Martin continued to release music consistently, although it was not until 2018 when he seemed to find his modern sound and begin to cement himself as one to watch. Releasing the “Pulse Wave EP” in 2018, Martin’s sound switched to a more tech-house sound, with four on-the-floor beats and snippy vocal samples.
For those who didn’t know Martin before, they certainly did now. For Martin though, he had a hard time looking at it like that. Internally, he didn’t even know that he had created a hit. “When I’m making tracks I always make something that I would want to play. If I’m working on an idea, would I play this, if the answer is no then I don’t go any further with it. For me I always think my tracks are good. It might sound a bit big headed but it’s just the truth. ‘No No’ and ‘Hooked’ to me weren’t any different. I just thought they were good tracks. The weird thing is, sometimes it takes people a while to latch on to what you’re doing. I’d sent both of them out to a lot of people and no one was interested. It made me doubt myself and feel like they weren’t good. Thank god for Lee Foss and Fisher cause they took them and gave me their platform and helped elevate me. You can be making good music but if it doesn’t get into the right hands it can be tough to take it to the next level.”

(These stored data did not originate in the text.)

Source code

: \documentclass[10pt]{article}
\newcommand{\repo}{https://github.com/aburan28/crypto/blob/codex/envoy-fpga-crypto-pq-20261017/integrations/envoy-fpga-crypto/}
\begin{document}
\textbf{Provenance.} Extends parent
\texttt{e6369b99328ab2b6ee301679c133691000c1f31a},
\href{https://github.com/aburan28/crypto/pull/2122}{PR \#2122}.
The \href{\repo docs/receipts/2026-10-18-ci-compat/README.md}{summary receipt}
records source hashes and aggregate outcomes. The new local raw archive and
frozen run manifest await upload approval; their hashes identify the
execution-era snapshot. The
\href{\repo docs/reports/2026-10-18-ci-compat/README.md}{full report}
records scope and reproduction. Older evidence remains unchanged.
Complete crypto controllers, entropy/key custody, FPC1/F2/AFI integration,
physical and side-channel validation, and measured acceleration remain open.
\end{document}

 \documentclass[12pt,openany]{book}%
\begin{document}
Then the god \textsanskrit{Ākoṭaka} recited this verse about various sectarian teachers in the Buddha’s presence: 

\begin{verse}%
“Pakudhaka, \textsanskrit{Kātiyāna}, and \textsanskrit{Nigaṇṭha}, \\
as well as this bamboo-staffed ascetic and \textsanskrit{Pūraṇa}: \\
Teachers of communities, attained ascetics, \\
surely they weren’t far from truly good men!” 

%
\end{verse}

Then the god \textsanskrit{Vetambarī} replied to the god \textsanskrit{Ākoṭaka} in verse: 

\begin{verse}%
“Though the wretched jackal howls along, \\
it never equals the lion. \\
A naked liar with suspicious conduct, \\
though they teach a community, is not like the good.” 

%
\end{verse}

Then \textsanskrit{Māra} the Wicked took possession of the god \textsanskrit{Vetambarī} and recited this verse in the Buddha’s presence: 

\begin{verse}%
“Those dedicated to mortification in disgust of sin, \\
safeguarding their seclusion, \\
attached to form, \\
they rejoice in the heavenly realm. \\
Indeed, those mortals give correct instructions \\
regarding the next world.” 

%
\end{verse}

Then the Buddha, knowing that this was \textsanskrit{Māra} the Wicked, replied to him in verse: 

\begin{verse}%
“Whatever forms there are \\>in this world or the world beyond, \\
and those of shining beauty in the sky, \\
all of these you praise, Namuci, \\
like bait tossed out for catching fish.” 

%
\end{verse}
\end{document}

Martin’s breakthrough is a story of decades of experience and hard work. Some artists find themselves in the spotlight after a year of strong releases, some take longer. For Martin, he had his share of moments of doubt but his perseverance is an example of how staying true to oneself can and will pay off. “It feels personally validating. You’ve been sending your music out to a lot of people and they either don’t respond or don’t give positive feedback. When you get that sign-off, it shows you you can do it and it opens the door on your career… There were loads of moments when I doubted myself. I’ve never felt like I’m gonna stop doing it but there’s many times where I’ve felt like it’s not gonna happen but I’m gonna carry on anyways. ‘Kids if you get those moments, carry on! You never know what’s around the corner.”
Having big-name artists open the door for your career is in reality, just the start. For Martin now, he is focused on maintaining a consistent output of quality music while remaining fresh and always experimenting with his sound and production style. “I try not to ever make the same record twice. I love synthesizers, that’s one of my favorite things is making noises and sounds and finding something new to put in the next track that will make it sound different.” A self-professed gear head, Martin’s synth collection is ever-expanding as he seeks to truly create a brand new sound. “Sometimes it might be a vocal sample, that’s the kick-starter, having a little clip and build around that. A lot of the time it’ll be making a sound on one of the synths. I made the sound for ‘No No’ five years ago. When I made a new synth sound on my Jupiter synth, I knew it would go with the vocal and so I built the track after that. Sometimes it’s a bass sound from the Pro-1 or the Moog. The Moog is my baby, from 1972. The 303, Jupiter, Juno and Korg, are all also personal favorites.”
When Martin envisions the future of his live performance, one word comes to mind first. “Lasers. Going back to the old rave days of the '90s. Big green ones and some nice visuals behind me.” He hopes to bring a taste of the early days of rave culture to the modern world of high-powered visual spectacles that now are an industry standard in any electronic music show. Martin would like to eventually play at Coachella and Burning Man, although in the near future, he is excited about making his NYC festival debut at the iconic Electric Zoo festival. The veteran DJ and producer has many years of greatness ahead of him, and we look forward to catching him live in the states soon.